Homeowners in financial distress should always hire legal counsel. Call your local state bar association for a referral. Reduced or free legal aid may be available in some states. Ask for a referral from the state bar association or through a LOCAL HUD-Approved Housing Counseling Agency.
Loan modifications are becoming quite fashionable at the moment. With underwriting guidelines continuing to tighten, some folks facing financial distress and possibly foreclosure may not qualify for a refinance at the retail level, meaning, going back to the bank, credit union, or mortage broker that helped the first time around.
At the present time, loan modification salespeople are completely unregulated. This means a person can be working at Taco Time in the morning and selling loan modifications in the afternoon. This is similar to the situation with unregulated loan originators during the real estate bubble run-up. Advertisements that say, “Earn Six Figures. No Experience Necessary” are now making the rounds in the mortgage lending community. (Don’t believe me? Go to craigslist jobs and do a search under “loan modifications.” Current ads are saying: Make $15,000/month and Make $5,000/day). For the consumer, this means you are once again in the one-down position and it brings me great unhappiness to tell you that at this time you cannot and should not trust your loan modification salesperson. This problem stems from the unfortunate situation LOs face as their six figure income dried up during the subprime meltdown but their desire for a six figure lifestyle is still around.

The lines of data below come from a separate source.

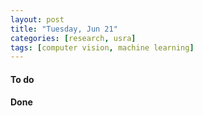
 ```yaml
---
layout: post
title: "Tuesday, Jun 21"
categories: [research, usra]
tags: [computer vision, machine learning]
---
```

#### To do

#### Done

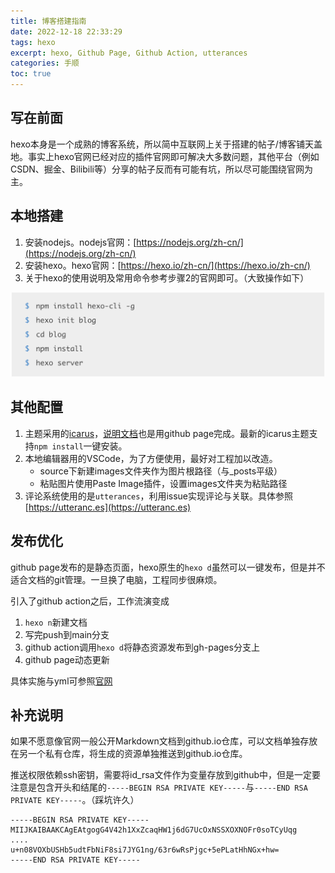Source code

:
 ```yaml
---
title: 博客搭建指南
date: 2022-12-18 22:33:29
tags: hexo
excerpt: hexo, Github Page, Github Action, utterances
categories: 手顺
toc: true
---
```

## 写在前面

hexo本身是一个成熟的博客系统，所以简中互联网上关于搭建的帖子/博客铺天盖地。事实上hexo官网已经对应的插件官网即可解决大多数问题，其他平台（例如CSDN、掘金、Bilibili等）分享的帖子反而有可能有坑，所以尽可能围绕官网为主。

## 本地搭建

1. 安装nodejs。nodejs官网：[https://nodejs.org/zh-cn/](https://nodejs.org/zh-cn/)
2. 安装hexo。hexo官网：[https://hexo.io/zh-cn/](https://hexo.io/zh-cn/)
3. 关于hexo的使用说明及常用命令参考步骤2的官网即可。（大致操作如下）

![](/images/博客搭建指南/2022-12-16-20-18-38.png)

## 其他配置

1. 主题采用的[icarus](https://github.com/ppoffice/hexo-theme-icarus)，[说明文档](https://ppoffice.github.io/hexo-theme-icarus/uncategorized/icarus快速上手/)也是用github page完成。最新的icarus主题支持`npm install`一键安装。
2. 本地编辑器用的VSCode，为了方便使用，最好对工程加以改造。
    - source下新建images文件夹作为图片根路径（与_posts平级）
    - 粘贴图片使用Paste Image插件，设置images文件夹为粘贴路径
3. 评论系统使用的是`utterances`，利用issue实现评论与关联。具体参照[https://utteranc.es](https://utteranc.es)

## 发布优化

github page发布的是静态页面，hexo原生的`hexo d`虽然可以一键发布，但是并不适合文档的git管理。一旦换了电脑，工程同步很麻烦。

引入了github action之后，工作流演变成
1. `hexo n`新建文档
2. 写完push到main分支
3. github action调用`hexo d`将静态资源发布到gh-pages分支上
4. github page动态更新

具体实施与yml可参照[官网](https://hexo.io/zh-cn/docs/github-pages#Project-page)

## 补充说明

如果不愿意像官网一般公开Markdown文档到github.io仓库，可以文档单独存放在另一个私有仓库，将生成的资源单独推送到github.io仓库。

推送权限依赖ssh密钥，需要将id_rsa文件作为变量存放到github中，但是一定要注意是包含开头和结尾的`-----BEGIN RSA PRIVATE KEY-----`与`-----END RSA PRIVATE KEY-----`。（踩坑许久）

```shell
-----BEGIN RSA PRIVATE KEY-----
MIIJKAIBAAKCAgEAtgogG4V42h1XxZcaqHW1j6dG7UcOxNSSXOXNOFr0soTCyUqg
....
u+n08VOXbUSHb5udtFbNiF8si7JYG1ng/63r6wRsPjgc+5ePLatHhNGx+hw=
-----END RSA PRIVATE KEY-----
```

This is a systemic problem that our government regulators seems uninterested in addressing at this time. I’m predicting mass government intervention in foreclosures anyways. Perhaps the government is not worried about loan mod salesmen because they’re going to whack them with a big ugly stick quite soon.
In the meantime, we’re stuck with loan modification salesmen. The author of this blog post is of the opinion that consumers should be extremely wary of salemen asking for an upfront fee, even if they are claiming that all or most will be refunded if the modification should fail to be approved.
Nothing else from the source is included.